Glacial mass loss as a result of rising temperatures has led to an increased frequency of glacial outburst floods (GLOFs), making glacial mass declines a popular subject to research in impacted regions. Unsurprisingly, known for its ice-capped mountain range, the Himalayas are one such region.

Nearby population hubs are particularly at risk of GLOFs and have invested in early warning systems as well as developing a better understanding of ice mass loss in the mountains. While previous research has observed glacial ice loss to some degree, conclusions have been limited largely on account of unaccounted subaqueous ice loss.

A 2023 study published by Nature Geoscience sought to quantify subaqueous mass loss due to the replacement of ice with lake water. In order to do so, multi-temporal satellite data and an empirical area–volume relationship was used to estimate the volume change of glacial lakes across the greater Himalaya.1

Kangchenjunga, Himalayas at sunrise.

Kangchenjunga, Himalayas (Credit: A. Ostrovsky)

Methods

Subaqueous mass loss specifically was estimated from changes in glacial lake volume for all lake-terminating glaciers from 2000 to 2020.1 Lake-terminating glaciers are glaciers that feed into a glacial lake, and the subaqueous metric in question accounts for ice loss below the surface where glacial mass is still present.

The study maps glacial lakes in the greater Himalayan region, including the Hindu Kush, Karakoram, Himalaya, Nyainqêntanglha and Hengduan mountains, focusing on the period 2000–2020. This period was chosen due to the availability of geodetic measurements. Using this data, an empirical relationship between lake volume and area was created and helped support future analysis of glacial mass loss.

The researchers used bathymetric measurements of proglacial lakes in the greater Himalaya to quantify previously unaccounted for glacial loss. Spatiotemporal variations in glacial lake growth and corresponding subaqueous mass loss were also evaluated across the region following.

Schematic illustration of unaccounted-for subaqueous mass loss of lake-terminating glaciers in the greater Himalaya for 2000–2020 by geodetic methods.

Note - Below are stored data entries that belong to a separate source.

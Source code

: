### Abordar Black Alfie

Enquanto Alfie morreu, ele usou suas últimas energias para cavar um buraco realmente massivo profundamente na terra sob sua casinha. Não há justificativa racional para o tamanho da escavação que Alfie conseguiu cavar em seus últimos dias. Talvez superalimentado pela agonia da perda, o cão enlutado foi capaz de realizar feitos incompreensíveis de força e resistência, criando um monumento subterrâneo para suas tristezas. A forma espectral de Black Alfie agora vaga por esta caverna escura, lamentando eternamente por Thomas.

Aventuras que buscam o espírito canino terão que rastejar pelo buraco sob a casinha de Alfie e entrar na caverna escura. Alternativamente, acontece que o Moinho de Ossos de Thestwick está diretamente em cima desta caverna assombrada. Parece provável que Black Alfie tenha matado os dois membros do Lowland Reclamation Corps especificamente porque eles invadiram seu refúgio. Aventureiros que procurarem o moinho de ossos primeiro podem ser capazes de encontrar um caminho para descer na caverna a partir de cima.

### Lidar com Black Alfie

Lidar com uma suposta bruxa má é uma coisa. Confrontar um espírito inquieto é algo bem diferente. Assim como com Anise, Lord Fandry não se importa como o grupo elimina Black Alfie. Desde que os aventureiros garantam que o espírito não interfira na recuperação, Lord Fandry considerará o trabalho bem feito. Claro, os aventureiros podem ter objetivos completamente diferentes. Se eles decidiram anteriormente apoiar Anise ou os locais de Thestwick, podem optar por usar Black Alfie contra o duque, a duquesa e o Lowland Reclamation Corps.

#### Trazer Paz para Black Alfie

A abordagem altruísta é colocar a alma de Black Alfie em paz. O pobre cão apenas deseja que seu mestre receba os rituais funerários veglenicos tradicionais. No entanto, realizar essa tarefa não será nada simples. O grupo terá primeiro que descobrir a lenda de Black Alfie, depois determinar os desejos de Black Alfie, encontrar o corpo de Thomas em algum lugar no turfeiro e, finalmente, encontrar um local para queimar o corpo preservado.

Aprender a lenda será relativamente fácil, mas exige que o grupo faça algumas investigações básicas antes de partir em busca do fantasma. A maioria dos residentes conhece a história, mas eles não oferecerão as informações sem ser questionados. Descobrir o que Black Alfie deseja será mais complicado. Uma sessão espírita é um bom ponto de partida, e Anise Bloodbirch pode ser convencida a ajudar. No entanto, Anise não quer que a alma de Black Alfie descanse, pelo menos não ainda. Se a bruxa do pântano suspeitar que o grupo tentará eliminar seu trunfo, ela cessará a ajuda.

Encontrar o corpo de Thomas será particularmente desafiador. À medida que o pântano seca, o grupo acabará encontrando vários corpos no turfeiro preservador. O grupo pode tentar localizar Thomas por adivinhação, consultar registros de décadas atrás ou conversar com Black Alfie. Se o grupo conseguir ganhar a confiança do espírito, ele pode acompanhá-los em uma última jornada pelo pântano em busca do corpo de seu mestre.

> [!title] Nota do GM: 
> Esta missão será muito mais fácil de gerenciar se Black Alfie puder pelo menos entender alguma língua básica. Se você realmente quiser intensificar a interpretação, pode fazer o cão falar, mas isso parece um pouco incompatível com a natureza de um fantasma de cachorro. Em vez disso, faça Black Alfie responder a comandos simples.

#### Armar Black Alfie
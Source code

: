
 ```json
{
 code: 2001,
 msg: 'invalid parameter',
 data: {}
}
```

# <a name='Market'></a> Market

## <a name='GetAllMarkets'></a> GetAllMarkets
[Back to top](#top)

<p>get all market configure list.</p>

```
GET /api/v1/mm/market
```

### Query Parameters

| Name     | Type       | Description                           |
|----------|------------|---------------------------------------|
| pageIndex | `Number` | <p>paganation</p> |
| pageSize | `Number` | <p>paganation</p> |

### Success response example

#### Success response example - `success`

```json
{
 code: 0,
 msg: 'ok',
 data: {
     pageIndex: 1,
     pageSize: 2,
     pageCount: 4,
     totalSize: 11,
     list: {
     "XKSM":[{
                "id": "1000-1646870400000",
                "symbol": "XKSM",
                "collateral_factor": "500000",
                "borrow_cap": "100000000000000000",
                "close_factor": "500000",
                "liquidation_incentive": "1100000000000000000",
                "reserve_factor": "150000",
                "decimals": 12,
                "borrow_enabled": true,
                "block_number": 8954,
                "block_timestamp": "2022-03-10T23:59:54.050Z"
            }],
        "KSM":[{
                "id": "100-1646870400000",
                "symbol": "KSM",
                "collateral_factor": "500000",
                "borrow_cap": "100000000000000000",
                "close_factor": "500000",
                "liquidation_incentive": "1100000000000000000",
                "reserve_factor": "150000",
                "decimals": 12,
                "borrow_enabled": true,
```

Schematic illustration of unaccounted-for subaqueous mass loss of lake-terminating glaciers in the greater Himalaya for 2000–2020 by geodetic methods. (Credit: Zhang et al., 2023)

Results

Over the observed period of time, proglacial lakes increased by 155 lakes decade−1 by number, with higher increase rates of 179 lakes decade−1 by number between 2000 and 2020. The majority of the lake-terminating glaciers are located in e Central Himalaya, Eastern Himalaya and Nyainqêntanglha and have high levels of geodetic mass loss of 5 Gt and subaqueous mass loss greater than 0.5 Gt between 2000 and 2020.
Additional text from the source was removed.